» WHAT TO PRODUCE
Only the lines below, from the one with "- NPN: N Emitter -> P Base -> N Collector" through the one with "- *截至区 (Cut-off)*.", are to be written out, exactly.
⁂
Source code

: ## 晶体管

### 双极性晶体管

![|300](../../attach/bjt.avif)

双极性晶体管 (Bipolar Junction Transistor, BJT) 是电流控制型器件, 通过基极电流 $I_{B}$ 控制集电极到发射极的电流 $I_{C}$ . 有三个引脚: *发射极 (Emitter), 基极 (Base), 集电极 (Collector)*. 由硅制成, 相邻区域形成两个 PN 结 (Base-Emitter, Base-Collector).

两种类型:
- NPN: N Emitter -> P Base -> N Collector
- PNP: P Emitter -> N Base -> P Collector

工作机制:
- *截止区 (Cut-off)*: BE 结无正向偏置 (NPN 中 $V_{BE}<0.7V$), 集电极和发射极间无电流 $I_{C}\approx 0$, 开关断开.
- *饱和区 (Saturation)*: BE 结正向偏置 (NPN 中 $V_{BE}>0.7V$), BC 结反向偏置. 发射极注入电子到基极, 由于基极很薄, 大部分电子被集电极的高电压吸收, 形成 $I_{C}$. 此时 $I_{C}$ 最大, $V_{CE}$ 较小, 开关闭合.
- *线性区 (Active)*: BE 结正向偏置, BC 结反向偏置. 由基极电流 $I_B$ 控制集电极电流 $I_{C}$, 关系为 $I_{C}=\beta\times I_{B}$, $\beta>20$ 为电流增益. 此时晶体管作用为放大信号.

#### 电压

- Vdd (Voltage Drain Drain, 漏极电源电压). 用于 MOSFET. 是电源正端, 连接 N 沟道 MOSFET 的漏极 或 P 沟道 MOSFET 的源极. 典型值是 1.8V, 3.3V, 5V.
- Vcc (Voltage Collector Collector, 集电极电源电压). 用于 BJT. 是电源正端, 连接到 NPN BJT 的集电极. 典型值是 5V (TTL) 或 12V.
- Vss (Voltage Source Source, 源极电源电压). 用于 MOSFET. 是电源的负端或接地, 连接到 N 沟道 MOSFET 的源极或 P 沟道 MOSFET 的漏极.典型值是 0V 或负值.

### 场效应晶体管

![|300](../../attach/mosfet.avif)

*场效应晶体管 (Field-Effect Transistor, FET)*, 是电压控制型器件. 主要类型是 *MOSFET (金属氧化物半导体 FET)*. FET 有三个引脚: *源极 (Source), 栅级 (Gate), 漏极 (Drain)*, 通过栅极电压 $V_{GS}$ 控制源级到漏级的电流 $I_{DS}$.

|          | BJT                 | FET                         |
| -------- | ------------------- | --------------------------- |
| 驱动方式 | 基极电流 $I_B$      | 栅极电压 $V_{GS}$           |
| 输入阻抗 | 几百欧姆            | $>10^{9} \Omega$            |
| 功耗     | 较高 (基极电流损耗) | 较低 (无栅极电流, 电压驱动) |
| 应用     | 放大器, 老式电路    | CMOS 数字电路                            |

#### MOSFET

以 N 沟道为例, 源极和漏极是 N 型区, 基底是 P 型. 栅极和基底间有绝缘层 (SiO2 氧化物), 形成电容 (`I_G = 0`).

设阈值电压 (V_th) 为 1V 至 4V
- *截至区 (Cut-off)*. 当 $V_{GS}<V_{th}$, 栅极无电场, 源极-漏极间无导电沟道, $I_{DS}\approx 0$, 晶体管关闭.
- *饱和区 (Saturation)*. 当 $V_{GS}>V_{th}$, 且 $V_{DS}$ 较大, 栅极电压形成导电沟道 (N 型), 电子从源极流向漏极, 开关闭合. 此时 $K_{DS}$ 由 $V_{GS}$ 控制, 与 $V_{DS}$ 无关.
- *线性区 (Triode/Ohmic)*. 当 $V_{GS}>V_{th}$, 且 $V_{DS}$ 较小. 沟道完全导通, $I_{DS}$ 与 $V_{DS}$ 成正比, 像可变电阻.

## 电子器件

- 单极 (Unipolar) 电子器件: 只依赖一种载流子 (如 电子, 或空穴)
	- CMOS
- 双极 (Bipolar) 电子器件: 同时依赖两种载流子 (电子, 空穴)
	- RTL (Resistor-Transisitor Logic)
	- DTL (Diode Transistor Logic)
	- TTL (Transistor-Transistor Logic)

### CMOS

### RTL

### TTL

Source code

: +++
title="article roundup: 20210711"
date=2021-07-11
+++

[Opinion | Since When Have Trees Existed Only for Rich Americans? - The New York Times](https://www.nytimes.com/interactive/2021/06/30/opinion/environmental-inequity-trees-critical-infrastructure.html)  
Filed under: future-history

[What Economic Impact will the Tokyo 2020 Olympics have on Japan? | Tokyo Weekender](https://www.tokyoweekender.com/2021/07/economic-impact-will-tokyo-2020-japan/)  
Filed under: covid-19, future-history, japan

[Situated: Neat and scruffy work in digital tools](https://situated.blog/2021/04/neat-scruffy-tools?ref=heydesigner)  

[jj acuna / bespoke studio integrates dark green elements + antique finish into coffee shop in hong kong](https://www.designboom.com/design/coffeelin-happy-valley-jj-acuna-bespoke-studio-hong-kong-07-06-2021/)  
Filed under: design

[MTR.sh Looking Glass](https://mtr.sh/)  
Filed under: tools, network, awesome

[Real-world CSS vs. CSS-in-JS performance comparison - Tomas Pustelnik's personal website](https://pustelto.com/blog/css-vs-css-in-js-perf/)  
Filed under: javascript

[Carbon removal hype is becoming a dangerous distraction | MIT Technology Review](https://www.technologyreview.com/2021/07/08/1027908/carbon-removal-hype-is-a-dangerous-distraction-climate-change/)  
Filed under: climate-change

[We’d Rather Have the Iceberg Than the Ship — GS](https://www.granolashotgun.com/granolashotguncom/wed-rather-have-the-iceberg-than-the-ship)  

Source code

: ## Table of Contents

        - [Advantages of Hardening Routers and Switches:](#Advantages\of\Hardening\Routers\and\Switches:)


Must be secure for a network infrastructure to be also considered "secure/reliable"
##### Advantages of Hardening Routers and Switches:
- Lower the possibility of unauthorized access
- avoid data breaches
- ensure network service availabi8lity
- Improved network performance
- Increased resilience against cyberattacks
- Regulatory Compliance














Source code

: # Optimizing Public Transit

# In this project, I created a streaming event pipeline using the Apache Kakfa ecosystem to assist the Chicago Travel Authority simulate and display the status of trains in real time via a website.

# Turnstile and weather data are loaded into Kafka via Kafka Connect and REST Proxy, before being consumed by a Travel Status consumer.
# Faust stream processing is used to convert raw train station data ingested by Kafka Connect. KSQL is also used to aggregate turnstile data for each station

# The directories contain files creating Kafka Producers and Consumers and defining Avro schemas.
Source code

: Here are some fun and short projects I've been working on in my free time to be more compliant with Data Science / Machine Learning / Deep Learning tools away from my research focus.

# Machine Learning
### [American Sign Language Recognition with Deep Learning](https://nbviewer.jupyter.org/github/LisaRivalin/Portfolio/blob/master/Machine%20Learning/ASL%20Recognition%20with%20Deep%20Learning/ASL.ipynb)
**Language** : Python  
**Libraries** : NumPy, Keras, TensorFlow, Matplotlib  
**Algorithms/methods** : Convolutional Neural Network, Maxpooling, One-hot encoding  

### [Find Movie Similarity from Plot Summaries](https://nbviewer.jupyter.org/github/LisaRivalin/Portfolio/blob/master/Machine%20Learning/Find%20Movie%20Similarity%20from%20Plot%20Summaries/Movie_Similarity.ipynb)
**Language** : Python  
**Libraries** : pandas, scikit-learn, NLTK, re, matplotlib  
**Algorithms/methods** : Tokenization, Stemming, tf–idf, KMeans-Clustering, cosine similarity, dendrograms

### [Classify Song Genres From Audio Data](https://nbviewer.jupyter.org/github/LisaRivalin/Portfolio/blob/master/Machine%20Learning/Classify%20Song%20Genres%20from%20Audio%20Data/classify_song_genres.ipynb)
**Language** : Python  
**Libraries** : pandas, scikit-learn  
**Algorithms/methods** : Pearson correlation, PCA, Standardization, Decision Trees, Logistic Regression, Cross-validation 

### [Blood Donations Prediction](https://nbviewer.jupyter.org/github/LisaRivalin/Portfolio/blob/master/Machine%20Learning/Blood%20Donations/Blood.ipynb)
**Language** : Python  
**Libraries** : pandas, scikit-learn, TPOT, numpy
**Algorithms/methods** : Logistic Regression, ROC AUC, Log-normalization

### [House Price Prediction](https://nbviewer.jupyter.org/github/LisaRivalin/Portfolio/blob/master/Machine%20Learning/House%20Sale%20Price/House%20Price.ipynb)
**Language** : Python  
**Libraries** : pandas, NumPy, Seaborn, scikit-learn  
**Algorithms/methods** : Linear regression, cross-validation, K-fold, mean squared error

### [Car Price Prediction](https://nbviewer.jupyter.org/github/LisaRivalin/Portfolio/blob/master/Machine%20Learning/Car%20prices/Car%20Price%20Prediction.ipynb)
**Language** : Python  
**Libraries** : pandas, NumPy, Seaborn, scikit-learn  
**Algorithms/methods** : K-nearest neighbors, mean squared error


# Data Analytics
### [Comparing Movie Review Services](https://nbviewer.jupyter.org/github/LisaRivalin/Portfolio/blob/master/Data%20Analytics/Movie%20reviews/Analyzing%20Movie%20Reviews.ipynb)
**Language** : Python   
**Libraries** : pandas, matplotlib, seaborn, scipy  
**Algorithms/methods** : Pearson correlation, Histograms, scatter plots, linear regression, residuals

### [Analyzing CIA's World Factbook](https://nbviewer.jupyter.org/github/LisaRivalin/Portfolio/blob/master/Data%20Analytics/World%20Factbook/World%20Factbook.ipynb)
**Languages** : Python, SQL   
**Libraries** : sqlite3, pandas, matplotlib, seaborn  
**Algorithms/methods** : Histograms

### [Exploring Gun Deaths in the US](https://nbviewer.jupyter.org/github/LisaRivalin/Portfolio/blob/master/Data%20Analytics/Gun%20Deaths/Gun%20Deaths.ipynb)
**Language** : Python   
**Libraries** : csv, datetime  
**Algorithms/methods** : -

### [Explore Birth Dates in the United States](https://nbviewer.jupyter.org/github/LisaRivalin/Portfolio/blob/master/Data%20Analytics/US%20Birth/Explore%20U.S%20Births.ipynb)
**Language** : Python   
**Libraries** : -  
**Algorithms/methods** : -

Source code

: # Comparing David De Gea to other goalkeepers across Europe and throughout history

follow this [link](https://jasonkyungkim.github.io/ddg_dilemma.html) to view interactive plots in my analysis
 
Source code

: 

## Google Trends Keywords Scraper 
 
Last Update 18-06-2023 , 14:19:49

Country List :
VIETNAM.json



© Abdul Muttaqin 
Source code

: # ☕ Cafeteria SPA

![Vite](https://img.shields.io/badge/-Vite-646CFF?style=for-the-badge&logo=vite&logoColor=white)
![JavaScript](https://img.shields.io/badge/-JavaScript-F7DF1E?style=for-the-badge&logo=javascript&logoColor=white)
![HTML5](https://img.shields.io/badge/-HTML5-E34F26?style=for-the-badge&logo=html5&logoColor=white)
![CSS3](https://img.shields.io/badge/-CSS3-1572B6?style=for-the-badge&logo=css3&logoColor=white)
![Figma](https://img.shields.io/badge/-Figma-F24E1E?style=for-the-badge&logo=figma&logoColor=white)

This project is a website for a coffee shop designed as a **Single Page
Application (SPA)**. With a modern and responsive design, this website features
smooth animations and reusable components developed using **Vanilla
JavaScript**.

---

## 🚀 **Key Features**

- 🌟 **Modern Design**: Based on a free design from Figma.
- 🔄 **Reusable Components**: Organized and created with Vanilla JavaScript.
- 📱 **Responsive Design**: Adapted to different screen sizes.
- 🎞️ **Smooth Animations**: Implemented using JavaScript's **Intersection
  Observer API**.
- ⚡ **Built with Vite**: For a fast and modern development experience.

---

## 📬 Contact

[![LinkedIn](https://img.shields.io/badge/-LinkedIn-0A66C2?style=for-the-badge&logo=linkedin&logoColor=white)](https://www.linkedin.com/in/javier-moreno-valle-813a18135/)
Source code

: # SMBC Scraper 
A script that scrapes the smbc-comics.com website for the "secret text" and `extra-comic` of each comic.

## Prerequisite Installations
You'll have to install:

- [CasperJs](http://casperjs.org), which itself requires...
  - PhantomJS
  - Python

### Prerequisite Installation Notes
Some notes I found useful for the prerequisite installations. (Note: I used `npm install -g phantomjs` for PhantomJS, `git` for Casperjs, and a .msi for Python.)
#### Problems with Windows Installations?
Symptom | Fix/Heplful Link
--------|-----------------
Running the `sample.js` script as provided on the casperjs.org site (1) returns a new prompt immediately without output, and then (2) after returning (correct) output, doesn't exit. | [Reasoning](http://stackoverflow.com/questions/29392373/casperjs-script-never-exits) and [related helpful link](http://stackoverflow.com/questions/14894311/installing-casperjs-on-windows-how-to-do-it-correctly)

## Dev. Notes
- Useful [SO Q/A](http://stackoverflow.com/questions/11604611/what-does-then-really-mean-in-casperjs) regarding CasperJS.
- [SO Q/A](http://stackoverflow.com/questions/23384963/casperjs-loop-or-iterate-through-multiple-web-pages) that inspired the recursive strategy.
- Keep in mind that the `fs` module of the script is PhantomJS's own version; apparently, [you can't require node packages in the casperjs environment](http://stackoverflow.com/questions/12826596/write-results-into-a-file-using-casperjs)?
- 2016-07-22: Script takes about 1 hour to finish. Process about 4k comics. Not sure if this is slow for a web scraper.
⁂
» SOLUTION TO THIS PROBLEM
- NPN: N Emitter -> P Base -> N Collector
- PNP: P Emitter -> N Base -> P Collector

工作机制:
- *截止区 (Cut-off)*: BE 结无正向偏置 (NPN 中 $V_{BE}<0.7V$), 集电极和发射极间无电流 $I_{C}\approx 0$, 开关断开.
- *饱和区 (Saturation)*: BE 结正向偏置 (NPN 中 $V_{BE}>0.7V$), BC 结反向偏置. 发射极注入电子到基极, 由于基极很薄, 大部分电子被集电极的高电压吸收, 形成 $I_{C}$. 此时 $I_{C}$ 最大, $V_{CE}$ 较小, 开关闭合.
- *线性区 (Active)*: BE 结正向偏置, BC 结反向偏置. 由基极电流 $I_B$ 控制集电极电流 $I_{C}$, 关系为 $I_{C}=\beta\times I_{B}$, $\beta>20$ 为电流增益. 此时晶体管作用为放大信号.

#### 电压

- Vdd (Voltage Drain Drain, 漏极电源电压). 用于 MOSFET. 是电源正端, 连接 N 沟道 MOSFET 的漏极 或 P 沟道 MOSFET 的源极. 典型值是 1.8V, 3.3V, 5V.
- Vcc (Voltage Collector Collector, 集电极电源电压). 用于 BJT. 是电源正端, 连接到 NPN BJT 的集电极. 典型值是 5V (TTL) 或 12V.
- Vss (Voltage Source Source, 源极电源电压). 用于 MOSFET. 是电源的负端或接地, 连接到 N 沟道 MOSFET 的源极或 P 沟道 MOSFET 的漏极.典型值是 0V 或负值.

### 场效应晶体管

![|300](../../attach/mosfet.avif)

*场效应晶体管 (Field-Effect Transistor, FET)*, 是电压控制型器件. 主要类型是 *MOSFET (金属氧化物半导体 FET)*. FET 有三个引脚: *源极 (Source), 栅级 (Gate), 漏极 (Drain)*, 通过栅极电压 $V_{GS}$ 控制源级到漏级的电流 $I_{DS}$.

|          | BJT                 | FET                         |
| -------- | ------------------- | --------------------------- |
| 驱动方式 | 基极电流 $I_B$      | 栅极电压 $V_{GS}$           |
| 输入阻抗 | 几百欧姆            | $>10^{9} \Omega$            |
| 功耗     | 较高 (基极电流损耗) | 较低 (无栅极电流, 电压驱动) |
| 应用     | 放大器, 老式电路    | CMOS 数字电路                            |

#### MOSFET

以 N 沟道为例, 源极和漏极是 N 型区, 基底是 P 型. 栅极和基底间有绝缘层 (SiO2 氧化物), 形成电容 (`I_G = 0`).

设阈值电压 (V_th) 为 1V 至 4V
- *截至区 (Cut-off)*. 当 $V_{GS}<V_{th}$, 栅极无电场, 源极-漏极间无导电沟道, $I_{DS}\approx 0$, 晶体管关闭.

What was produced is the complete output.